··· LISTED ENTRIES
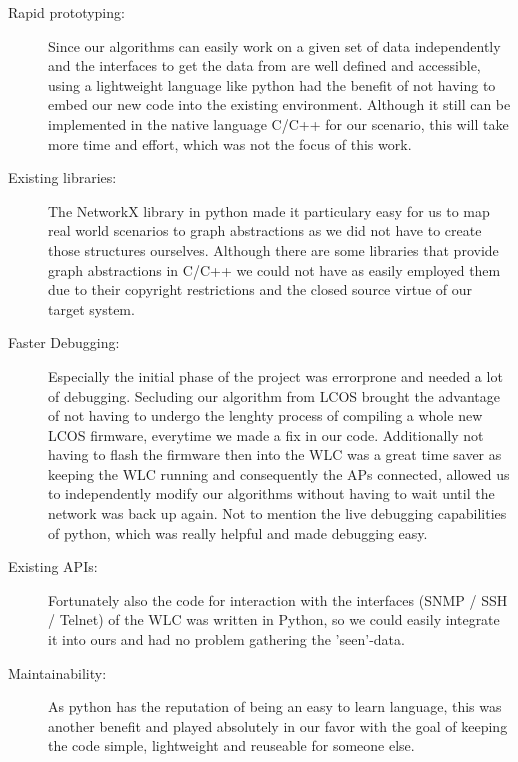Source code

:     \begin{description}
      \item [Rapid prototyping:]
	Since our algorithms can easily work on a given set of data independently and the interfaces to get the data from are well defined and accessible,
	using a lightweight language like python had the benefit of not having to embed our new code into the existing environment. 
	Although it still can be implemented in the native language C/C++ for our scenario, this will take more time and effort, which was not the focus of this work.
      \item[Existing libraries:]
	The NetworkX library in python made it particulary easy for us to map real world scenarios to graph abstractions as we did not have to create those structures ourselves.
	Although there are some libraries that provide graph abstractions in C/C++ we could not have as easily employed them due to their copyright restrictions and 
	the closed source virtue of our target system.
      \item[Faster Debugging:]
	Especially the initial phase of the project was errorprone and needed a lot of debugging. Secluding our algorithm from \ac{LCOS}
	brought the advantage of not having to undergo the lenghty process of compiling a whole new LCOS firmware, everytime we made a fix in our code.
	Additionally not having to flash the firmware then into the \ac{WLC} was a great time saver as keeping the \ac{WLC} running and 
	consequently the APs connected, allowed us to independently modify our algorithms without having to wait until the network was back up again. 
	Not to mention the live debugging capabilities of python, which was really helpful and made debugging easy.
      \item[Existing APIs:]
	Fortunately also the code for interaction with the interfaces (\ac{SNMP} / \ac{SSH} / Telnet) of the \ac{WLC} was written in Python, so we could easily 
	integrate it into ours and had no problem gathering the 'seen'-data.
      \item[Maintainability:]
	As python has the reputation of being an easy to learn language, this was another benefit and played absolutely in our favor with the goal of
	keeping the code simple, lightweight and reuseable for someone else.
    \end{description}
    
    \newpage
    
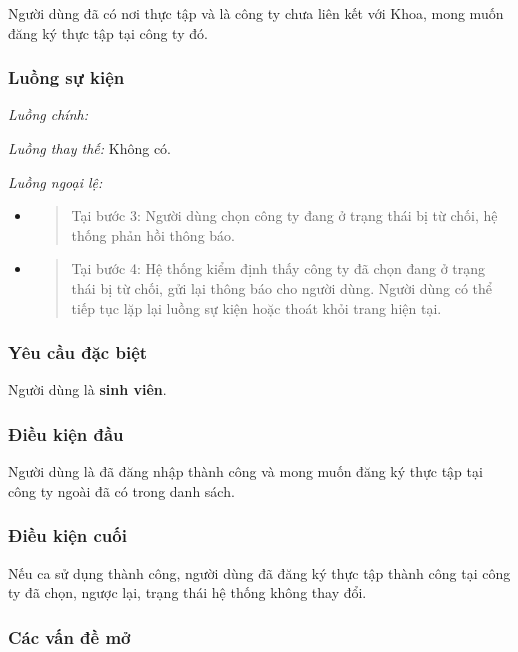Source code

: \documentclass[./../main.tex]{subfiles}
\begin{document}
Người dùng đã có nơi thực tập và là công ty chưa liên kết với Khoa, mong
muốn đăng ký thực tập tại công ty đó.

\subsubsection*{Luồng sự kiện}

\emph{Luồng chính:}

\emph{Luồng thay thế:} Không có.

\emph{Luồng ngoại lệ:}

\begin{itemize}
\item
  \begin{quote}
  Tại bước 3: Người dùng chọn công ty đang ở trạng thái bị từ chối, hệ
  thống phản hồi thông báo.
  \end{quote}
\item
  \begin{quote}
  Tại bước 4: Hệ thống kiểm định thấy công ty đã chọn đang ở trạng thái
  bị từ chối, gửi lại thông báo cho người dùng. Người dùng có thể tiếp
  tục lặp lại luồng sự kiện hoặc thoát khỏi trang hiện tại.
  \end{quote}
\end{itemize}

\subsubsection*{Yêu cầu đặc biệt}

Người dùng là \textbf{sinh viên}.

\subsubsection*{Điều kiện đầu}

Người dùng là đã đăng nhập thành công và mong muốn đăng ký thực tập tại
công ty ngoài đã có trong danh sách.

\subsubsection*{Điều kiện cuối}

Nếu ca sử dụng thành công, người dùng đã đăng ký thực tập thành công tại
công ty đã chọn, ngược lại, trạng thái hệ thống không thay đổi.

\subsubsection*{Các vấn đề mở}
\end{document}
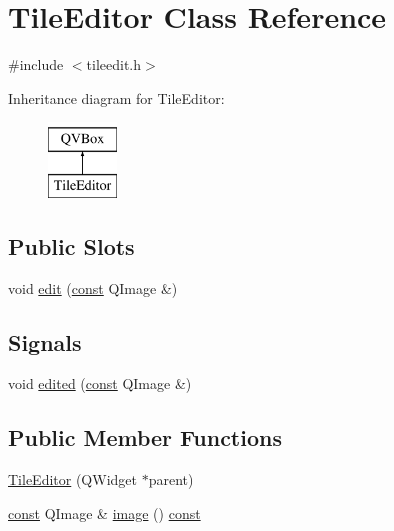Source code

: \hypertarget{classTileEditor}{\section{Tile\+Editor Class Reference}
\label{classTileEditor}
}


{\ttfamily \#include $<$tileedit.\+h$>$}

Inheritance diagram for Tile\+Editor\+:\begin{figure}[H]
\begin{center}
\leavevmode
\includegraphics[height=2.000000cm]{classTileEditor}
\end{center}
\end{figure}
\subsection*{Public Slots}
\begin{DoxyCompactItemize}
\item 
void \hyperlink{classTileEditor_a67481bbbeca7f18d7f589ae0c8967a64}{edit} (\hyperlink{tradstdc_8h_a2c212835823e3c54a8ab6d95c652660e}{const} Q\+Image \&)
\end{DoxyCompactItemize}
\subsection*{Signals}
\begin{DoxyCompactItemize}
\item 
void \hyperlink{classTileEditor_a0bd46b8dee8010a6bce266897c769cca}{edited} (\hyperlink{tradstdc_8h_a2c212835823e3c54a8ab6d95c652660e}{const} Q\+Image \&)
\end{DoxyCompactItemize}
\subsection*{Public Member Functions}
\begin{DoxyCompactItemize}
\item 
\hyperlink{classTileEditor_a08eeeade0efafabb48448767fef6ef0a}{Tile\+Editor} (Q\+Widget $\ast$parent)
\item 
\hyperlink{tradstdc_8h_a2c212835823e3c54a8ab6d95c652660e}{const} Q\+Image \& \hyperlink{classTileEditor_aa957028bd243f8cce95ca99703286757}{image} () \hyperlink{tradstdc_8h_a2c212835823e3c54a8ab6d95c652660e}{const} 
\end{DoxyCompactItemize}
······
All lines with the word "đang" are needed; pull them from the entries and copy each.

◆ COMPLETED EXERCISE:
  Tại bước 3: Người dùng chọn công ty đang ở trạng thái bị từ chối, hệ
  Tại bước 4: Hệ thống kiểm định thấy công ty đã chọn đang ở trạng thái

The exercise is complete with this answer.